● **What you are asked to do**
What is the number of lines in these records that hold the word "once"? Reply with that number alone.

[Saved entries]
*** Begin section ***
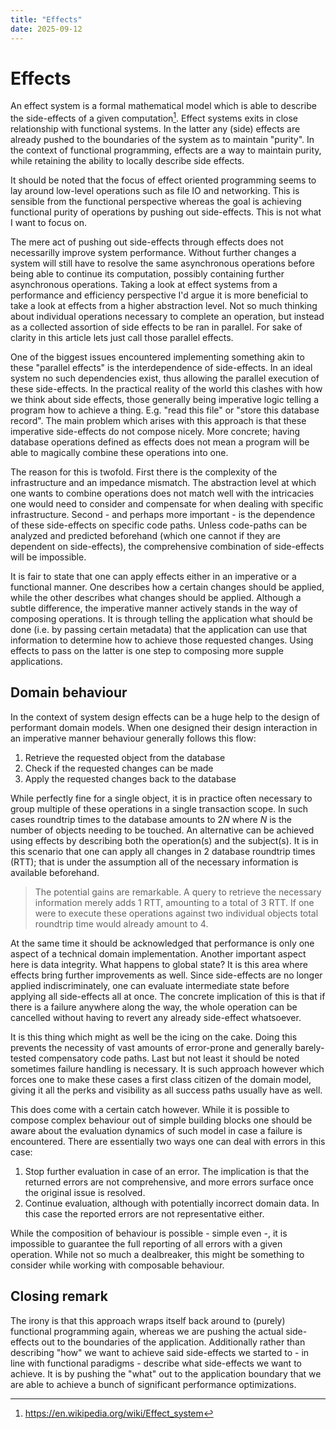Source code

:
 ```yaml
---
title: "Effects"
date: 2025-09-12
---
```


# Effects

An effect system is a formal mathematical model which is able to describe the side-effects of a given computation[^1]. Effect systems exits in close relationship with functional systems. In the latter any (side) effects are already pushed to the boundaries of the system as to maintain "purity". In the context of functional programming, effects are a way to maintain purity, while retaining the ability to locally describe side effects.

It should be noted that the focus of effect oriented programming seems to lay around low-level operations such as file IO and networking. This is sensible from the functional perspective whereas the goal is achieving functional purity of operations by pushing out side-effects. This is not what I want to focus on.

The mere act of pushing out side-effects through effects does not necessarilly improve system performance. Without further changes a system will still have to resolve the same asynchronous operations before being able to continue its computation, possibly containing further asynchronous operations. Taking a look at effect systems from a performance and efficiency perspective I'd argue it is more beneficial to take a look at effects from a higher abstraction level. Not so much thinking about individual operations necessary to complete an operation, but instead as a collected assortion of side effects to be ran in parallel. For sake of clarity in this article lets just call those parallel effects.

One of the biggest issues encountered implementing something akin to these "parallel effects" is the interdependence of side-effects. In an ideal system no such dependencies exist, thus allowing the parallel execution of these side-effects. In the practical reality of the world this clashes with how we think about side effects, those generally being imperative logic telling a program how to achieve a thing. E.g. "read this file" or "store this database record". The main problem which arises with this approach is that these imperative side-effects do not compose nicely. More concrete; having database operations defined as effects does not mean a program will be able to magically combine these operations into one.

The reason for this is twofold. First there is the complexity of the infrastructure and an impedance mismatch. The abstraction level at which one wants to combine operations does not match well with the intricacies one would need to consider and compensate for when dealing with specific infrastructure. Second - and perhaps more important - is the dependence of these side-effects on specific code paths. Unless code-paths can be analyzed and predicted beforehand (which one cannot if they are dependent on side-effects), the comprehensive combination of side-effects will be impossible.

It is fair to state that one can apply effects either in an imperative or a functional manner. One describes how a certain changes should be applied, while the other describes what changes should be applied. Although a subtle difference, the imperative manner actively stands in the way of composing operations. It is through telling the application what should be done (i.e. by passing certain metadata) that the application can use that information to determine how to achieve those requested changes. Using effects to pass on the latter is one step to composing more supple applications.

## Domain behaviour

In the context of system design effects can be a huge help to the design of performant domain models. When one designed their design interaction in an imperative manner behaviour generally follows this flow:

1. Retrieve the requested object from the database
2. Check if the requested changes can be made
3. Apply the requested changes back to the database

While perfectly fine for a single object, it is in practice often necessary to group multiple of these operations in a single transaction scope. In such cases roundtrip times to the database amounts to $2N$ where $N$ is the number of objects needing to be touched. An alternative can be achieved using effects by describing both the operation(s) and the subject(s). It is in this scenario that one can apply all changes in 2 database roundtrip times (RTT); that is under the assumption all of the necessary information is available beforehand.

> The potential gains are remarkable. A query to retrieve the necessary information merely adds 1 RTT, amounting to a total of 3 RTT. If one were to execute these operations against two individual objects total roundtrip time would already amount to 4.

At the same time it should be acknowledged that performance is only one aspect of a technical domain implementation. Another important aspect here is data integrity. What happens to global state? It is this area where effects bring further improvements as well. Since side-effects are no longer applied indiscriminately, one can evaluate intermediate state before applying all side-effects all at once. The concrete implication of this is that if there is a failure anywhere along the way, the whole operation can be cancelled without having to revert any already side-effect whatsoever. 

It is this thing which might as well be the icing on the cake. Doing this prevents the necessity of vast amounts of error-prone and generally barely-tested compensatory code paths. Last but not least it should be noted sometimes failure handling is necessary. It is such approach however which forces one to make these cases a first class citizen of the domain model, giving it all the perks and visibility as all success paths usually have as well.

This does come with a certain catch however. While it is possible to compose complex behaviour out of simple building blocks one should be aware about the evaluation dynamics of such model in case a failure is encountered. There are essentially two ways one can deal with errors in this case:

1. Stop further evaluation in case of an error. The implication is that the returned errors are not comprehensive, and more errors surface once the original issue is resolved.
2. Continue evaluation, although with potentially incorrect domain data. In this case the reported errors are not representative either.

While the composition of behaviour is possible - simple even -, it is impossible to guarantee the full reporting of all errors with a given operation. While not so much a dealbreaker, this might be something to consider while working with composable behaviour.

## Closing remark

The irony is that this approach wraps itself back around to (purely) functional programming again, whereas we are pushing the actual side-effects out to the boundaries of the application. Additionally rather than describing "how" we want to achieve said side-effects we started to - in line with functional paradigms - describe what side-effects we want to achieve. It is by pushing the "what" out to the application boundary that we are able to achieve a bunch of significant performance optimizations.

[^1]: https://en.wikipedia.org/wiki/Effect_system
*** End section ***
● **Answer for this exercise**
2